SchemaComparer — diff two schemas
Compares a source schema against a target schema and categorises every column as matched or not matched, with a human-readable reason for each mismatch.
from spalah.dataframe import SchemaComparer
comparer = SchemaComparer(
source_schema=df_source.schema,
target_schema=df_target.schema,
)
comparer.compare()
# Inspect results
print(comparer.matched) # columns present and compatible in both
print(comparer.not_matched) # columns with differences
Mismatch categories detected
SituationExampleColumn only in source"a" present in source, missing from targetColumn only in target"z" present in target, missing from sourceCase mismatchsource has "c", target has "C"Type conflictsource "b" is DoubleType, target "b" is StringType
Passing a DataFrame (instead of .schema) or a plain string raises a descriptive exception, guiding you to fix the call.
spalah.dataset
DeltaTableConfig — manage Delta Lake table properties
Reads and writes Delta table properties and check constraints programmatically, identified by either a file path or a Hive metastore table name.

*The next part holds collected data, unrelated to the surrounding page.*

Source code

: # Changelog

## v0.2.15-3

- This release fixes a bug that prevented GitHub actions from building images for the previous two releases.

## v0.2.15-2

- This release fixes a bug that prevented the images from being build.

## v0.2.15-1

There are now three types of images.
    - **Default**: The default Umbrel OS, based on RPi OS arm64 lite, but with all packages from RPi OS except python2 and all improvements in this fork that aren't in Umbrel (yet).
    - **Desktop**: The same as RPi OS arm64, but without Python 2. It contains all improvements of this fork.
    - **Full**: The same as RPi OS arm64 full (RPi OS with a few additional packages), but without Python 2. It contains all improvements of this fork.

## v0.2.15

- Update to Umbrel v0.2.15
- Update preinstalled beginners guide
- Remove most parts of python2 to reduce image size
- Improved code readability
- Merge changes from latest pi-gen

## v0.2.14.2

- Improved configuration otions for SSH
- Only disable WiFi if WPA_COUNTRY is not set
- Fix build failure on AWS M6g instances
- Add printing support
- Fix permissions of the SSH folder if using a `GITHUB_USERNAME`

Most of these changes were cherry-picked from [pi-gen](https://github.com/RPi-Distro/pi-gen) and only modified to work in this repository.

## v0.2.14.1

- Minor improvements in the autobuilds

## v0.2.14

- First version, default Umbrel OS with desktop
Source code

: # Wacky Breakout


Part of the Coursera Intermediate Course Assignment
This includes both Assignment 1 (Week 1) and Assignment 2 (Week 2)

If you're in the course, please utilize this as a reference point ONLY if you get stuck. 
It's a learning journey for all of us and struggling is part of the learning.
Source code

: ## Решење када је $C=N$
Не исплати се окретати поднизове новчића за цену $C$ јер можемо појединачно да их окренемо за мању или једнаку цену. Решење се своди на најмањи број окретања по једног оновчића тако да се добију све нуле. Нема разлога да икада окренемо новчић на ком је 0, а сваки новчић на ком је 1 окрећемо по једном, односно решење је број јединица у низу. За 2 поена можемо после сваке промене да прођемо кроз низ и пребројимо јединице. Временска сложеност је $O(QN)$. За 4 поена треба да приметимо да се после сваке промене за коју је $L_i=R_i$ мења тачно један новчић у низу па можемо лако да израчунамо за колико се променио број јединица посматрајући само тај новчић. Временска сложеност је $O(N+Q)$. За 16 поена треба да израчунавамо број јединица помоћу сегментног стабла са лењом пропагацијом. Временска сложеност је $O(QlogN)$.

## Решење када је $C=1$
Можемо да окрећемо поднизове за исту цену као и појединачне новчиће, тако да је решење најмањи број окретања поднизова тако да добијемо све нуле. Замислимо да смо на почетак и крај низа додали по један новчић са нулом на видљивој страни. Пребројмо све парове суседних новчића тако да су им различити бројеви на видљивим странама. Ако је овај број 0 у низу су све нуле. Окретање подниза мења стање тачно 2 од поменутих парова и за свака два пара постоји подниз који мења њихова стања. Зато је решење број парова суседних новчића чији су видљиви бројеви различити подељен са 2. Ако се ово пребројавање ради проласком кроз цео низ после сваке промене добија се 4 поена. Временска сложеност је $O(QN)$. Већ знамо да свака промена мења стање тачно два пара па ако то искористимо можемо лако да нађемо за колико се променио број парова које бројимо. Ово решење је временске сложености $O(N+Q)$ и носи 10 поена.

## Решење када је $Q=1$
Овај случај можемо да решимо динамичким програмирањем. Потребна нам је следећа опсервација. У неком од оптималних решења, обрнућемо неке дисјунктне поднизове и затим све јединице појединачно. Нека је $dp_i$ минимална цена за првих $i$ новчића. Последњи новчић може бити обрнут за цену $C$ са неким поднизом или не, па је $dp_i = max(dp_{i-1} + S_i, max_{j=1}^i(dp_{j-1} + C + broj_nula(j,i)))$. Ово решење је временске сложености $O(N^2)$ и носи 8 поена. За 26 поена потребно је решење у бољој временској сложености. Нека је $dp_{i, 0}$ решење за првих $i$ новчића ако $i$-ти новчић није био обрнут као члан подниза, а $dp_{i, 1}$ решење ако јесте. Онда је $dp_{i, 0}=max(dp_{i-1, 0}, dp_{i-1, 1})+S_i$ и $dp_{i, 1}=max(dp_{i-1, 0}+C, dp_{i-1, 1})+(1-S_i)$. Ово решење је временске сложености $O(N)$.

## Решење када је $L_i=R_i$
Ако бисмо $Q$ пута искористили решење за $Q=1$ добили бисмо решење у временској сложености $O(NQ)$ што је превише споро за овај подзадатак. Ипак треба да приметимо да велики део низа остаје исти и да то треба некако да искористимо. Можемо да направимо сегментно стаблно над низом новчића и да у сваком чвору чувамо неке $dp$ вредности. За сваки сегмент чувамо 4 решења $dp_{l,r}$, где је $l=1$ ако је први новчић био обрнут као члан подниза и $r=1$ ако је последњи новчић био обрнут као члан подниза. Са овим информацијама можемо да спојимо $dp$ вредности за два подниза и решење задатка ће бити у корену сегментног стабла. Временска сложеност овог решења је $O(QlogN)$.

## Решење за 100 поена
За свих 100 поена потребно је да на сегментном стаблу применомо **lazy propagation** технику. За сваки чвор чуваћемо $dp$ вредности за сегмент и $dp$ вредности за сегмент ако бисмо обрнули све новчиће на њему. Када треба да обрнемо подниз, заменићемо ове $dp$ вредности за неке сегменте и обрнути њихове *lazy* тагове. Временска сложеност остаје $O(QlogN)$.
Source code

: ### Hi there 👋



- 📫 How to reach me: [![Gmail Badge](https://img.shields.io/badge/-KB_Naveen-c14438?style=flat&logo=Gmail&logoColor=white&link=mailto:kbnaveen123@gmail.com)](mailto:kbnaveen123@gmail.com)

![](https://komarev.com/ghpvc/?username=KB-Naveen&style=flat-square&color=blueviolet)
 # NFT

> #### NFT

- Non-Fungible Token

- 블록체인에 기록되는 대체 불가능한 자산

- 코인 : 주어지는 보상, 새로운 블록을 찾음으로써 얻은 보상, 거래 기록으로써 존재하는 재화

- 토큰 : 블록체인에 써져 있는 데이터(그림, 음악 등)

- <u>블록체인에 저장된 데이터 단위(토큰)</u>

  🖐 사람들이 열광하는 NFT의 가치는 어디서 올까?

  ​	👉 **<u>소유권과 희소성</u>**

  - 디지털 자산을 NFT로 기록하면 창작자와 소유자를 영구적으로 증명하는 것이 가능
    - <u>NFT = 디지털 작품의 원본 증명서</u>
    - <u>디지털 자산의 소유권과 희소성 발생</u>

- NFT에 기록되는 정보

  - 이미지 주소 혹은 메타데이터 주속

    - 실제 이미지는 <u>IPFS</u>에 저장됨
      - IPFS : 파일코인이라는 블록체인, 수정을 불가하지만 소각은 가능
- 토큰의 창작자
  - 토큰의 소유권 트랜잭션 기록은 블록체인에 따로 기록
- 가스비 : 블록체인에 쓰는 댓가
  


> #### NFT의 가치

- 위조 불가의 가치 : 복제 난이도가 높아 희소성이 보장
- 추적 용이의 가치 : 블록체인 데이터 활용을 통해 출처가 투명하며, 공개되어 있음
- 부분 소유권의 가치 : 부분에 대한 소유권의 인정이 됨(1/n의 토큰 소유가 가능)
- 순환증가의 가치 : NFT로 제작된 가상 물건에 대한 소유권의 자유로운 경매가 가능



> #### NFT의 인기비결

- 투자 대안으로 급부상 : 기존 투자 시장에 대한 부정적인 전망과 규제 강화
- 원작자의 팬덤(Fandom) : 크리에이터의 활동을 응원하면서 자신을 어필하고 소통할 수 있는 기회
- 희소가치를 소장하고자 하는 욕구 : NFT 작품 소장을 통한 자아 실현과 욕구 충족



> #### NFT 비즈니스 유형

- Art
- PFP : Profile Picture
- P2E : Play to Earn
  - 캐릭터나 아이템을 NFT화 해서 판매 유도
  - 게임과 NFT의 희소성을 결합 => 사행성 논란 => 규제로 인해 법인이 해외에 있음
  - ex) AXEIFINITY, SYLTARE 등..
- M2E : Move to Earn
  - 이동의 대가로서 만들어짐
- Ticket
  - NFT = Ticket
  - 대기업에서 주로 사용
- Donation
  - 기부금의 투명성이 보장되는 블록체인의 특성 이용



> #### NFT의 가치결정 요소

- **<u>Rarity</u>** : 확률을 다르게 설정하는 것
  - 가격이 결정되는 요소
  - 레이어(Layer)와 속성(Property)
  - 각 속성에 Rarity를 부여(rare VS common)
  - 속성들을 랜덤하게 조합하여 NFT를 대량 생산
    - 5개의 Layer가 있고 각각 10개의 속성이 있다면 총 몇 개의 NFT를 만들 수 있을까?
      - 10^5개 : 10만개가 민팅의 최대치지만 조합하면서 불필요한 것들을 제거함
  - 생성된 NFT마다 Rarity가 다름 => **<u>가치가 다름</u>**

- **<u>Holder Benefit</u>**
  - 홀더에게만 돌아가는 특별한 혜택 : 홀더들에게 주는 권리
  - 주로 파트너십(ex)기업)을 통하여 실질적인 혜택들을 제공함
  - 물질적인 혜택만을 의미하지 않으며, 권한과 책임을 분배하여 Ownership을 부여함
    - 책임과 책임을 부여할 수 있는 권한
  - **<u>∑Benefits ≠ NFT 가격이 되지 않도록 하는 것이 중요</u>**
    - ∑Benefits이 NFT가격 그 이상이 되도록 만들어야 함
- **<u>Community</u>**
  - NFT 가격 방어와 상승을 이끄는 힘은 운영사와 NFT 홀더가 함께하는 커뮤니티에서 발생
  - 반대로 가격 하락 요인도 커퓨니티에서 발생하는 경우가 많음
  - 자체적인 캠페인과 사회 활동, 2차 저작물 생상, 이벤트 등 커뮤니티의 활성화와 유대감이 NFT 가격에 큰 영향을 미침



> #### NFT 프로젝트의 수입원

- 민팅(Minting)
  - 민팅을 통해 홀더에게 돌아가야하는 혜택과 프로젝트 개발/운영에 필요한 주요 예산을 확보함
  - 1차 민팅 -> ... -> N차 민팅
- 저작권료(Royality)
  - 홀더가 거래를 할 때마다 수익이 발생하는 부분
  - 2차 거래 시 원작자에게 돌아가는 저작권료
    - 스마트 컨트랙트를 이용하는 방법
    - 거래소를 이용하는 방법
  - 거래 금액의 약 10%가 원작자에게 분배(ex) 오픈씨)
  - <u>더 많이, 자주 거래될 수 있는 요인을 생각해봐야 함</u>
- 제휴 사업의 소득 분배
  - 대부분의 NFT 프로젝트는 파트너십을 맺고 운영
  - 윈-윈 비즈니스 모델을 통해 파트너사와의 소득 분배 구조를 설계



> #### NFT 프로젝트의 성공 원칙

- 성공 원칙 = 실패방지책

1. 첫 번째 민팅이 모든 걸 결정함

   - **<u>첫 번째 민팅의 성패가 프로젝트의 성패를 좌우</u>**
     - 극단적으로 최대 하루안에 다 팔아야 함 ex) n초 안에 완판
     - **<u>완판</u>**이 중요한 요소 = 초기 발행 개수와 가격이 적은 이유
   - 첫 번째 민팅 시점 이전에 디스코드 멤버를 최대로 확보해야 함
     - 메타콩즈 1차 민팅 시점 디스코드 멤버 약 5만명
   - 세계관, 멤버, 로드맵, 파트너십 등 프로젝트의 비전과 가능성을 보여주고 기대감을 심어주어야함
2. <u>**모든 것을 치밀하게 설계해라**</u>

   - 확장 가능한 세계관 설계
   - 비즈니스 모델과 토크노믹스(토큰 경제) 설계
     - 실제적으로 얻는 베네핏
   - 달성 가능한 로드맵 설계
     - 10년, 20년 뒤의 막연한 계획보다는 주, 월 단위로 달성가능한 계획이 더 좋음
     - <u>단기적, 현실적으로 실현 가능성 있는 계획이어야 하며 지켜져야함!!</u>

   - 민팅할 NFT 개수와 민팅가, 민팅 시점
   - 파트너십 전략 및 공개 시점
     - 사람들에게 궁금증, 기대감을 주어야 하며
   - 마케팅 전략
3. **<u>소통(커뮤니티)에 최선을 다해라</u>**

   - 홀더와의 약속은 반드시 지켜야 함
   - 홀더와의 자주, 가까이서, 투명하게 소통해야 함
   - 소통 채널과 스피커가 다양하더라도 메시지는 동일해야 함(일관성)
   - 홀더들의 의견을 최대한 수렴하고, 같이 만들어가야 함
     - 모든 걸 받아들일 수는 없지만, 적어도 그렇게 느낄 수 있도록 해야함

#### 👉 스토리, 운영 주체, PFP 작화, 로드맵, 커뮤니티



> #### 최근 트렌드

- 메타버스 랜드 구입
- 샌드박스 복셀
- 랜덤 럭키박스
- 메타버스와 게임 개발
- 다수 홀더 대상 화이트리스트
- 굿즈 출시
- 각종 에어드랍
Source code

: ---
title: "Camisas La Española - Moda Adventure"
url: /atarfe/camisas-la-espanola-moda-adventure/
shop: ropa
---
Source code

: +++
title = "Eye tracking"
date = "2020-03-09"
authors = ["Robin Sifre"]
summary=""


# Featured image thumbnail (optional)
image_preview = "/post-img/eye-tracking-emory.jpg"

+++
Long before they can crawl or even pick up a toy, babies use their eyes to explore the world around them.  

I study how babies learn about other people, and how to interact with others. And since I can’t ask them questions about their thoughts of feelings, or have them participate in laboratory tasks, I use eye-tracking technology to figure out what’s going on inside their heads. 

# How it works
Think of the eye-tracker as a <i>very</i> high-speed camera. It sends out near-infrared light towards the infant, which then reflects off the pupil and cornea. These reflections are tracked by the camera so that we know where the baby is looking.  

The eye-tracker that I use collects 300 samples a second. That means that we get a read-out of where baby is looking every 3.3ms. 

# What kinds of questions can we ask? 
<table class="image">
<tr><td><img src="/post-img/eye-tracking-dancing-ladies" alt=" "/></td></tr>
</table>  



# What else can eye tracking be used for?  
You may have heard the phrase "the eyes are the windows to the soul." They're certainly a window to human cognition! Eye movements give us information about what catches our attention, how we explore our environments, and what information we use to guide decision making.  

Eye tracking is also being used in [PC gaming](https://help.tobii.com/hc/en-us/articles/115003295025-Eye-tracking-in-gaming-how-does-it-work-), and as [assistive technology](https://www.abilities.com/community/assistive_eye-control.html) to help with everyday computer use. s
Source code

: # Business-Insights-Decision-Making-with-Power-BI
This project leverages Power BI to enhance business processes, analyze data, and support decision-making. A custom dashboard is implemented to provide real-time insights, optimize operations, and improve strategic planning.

from spalah.dataset import DeltaTableConfig
# Identify by path
config = DeltaTableConfig(table_path="/mnt/lake/my_table", spark_session=spark)
# Identify by Hive name
config = DeltaTableConfig(table_name="my_database.my_table", spark_session=spark)
# Read current properties
config.properties
# {"delta.deletedFileRetentionDuration": "interval 15 days"}
# Set properties — merge with existing by default
config.set_properties(
properties={"delta.logRetentionDuration": "interval 10 days",
"delta.deletedFileRetentionDuration": "interval 16 days"}
)
# Overwrite all properties (remove existing)
config.set_properties(
properties={"delta.logRetentionDuration": "interval 7 days"},
keep_existing_properties=False,
)
# Read check constraints
config.constraints
# {"id_is_not_null": "id is not null"}
# Add a constraint while keeping existing ones
config.set_constraints(
constraints={"name_is_not_null": "name is not null"},
keep_existing_check_constraints=True,
)
# Inspect table structure
config.columns # {"id": "bigint", "name": "string", "value": "string"}
config.partition_columns # ["id"]
config.clustering_columns # []
# Full table details in one call
config.table_details
# {
# "columns": {...},
# "properties": {...},
# "constraints": {...},
# "partition_columns": [...],
# "clustering_columns": [...],
# }
Raises ValueError if both table_path and table_name are provided, or if neither is provided.